Silence hung between them
for a long moment. Finally he said softly, "Yes, I came."

Luke
had looked up from the horse he'd been shoeing when the young woman appeared
in the doorway of the livery. She'd called out to him, and he'd wiped his hands
and greeted her, thinking she needed to rent a rig.

But
she'd simply handed him the piece of paper. "This is for you."

She'd
been gone by the time he looked up from the unfamiliar handwriting on the
outside.

Luke
had opened the fancy seal and stood in the doorway so that the sun caught the
page, and read the simple words that had leaped from the parchment and into his
heart:
Dear Luke, I will be alone this evening. Annie.

She wanted to see him.

He
hadn't set foot on this property in at least ten years. Looking out across the
expansive grounds surrounded by a white fence, he could picture the spot where
he had returned Annie after their ride and had promptly been set upon by her
brother and his friends.

He
didn't fear Burdell Sweetwater.

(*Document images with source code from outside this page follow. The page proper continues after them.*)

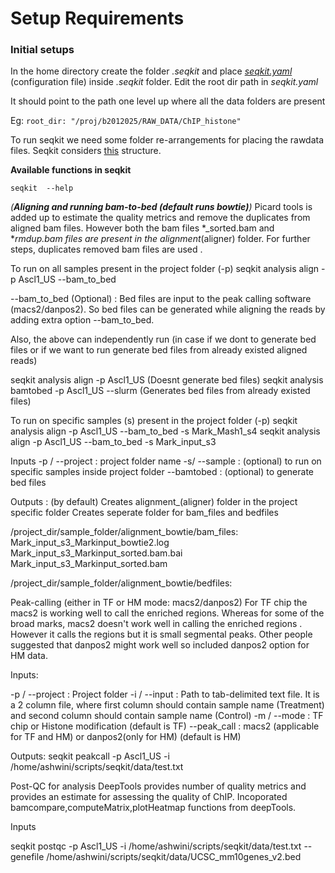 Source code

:# Setup Requirements

### Initial setups

In the home directory create the folder *.seqkit* and place [*seqkit.yaml*](https://github.com/ashwini06/seqkit/blob/master/data/seqkit.yaml) (configuration file) inside *.seqkit* folder. 
Edit the root dir path in *seqkit.yaml*

It should point to the path one level up where all the data folders are present

Eg:  `root_dir: "/proj/b2012025/RAW_DATA/ChIP_histone"`


To run seqkit we need some folder re-arrangements for placing the rawdata files. Seqkit considers [this](https://www.evernote.com/shard/s734/res/a0538341-8226-4583-8d3d-559c31a6b476/Seqkit_project_dir.pdf) structure. 

 **Available functions in seqkit**
 
`seqkit  --help`

*(**Aligning and running bam-to-bed (default runs bowtie)**)*
Picard tools is added up to estimate the quality metrics and remove the duplicates from aligned bam files.
However both the bam files *_sorted.bam and *_rmdup.bam files are present in the alignment_(aligner) folder.
For further steps, duplicates removed bam files are used .

To run on all samples present in the project folder (-p)
seqkit analysis align -p Ascl1_US --bam_to_bed

--bam_to_bed (Optional) : Bed files are input to the peak calling software (macs2/danpos2).
So bed files can be generated while aligning the reads by adding extra option --bam_to_bed.

Also, the above can independently run (in case if we dont to generate bed files or if we want to run generate bed files from already existed aligned reads)

seqkit analysis align -p Ascl1_US  (Doesnt generate bed files)
seqkit analysis bamtobed -p Ascl1_US --slurm (Generates bed files from already existed files)

To run on specific samples (s) present in the project folder (-p)
seqkit analysis align -p Ascl1_US --bam_to_bed -s Mark_Mash1_s4
seqkit analysis align -p Ascl1_US --bam_to_bed -s Mark_input_s3


Inputs
-p / --project : project folder name
-s/ --sample : (optional) to run on specific samples inside project folder
--bamtobed : (optional) to generate bed files

Outputs : (by default)
Creates alignment_(aligner) folder in the project specific folder
Creates seperate folder for bam_files and bedfiles

/project_dir/sample_folder/alignment_bowtie/bam_files:
Mark_input_s3_Markinput_bowtie2.log 
Mark_input_s3_Markinput_sorted.bam.bai
Mark_input_s3_Markinput_sorted.bam

/project_dir/sample_folder/alignment_bowtie/bedfiles:



Peak-calling (either in TF or HM mode: macs2/danpos2)
For TF chip the macs2 is working well to call the enriched regions.
Whereas for some of the broad marks, macs2 doesn't work well in calling the enriched regions .
However it calls the regions but it is small segmental peaks.
Other people suggested that danpos2 might work well so included danpos2 option for HM data.

Inputs:

-p / --project : Project folder
-i / --input : Path to tab-delimited text file. It is a 2 column file, where first column should contain sample name (Treatment) and second column should contain sample name (Control)
-m / --mode : TF chip or Histone modification (default is TF)
--peak_call : macs2 (applicable for TF and HM) or danpos2(only for HM) (default is HM)

Outputs:
seqkit peakcall -p Ascl1_US -i /home/ashwini/scripts/seqkit/data/test.txt

Post-QC for analysis
DeepTools provides number of quality metrics and provides an estimate for assessing the quality of ChIP.
Incoporated bamcompare,computeMatrix,plotHeatmap functions from deepTools.

Inputs

seqkit postqc -p Ascl1_US -i /home/ashwini/scripts/seqkit/data/test.txt --genefile /home/ashwini/scripts/seqkit/data/UCSC_mm10genes_v2.bed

He never had. Skin grew back. Noses and ribs
healed. He didn't fear the physical harm that could come to him because of his
association with Annie. What he feared, and always had, was that her parents
would send her away. So he'd kept his distance, knowing that one day she'd be
old enough to make her own choices.

And praying that she would.

The
fact that she'd wanted him to come to her was almost too good to believe. Why
he felt this attachment to Annie, he couldn't explain, but he'd been drawn to
her since they'd both been young.

“Luke, I—'' she began.

"I've wondered—"
he said at the same time.

Both stopped and chuckled
nervously.

"Go ahead," Luke
said.

Annie
smoothed the ruffles on her skirt. "I have wanted so many times to tell
you how sorry I was for that day."

"You
don't have to apologize."

"Please
let me say this. The words have been in my heart forever."

His
chest contracted, and uncomfortably he kept his silence.

“That
was the best day I can ever remember. When I think back on how brief it was—how
wonderful . . . well, I have no words to say what it meant to me.

“When
we got back and my father was so angry, I was shocked. And then when Burdy hit
you, Luke...." Her voice quavered and her breath escaped tremulously. "I
just wanted to die. I felt so helpless. I was angry. I cried and cried, because
you took that punishment so unjustly."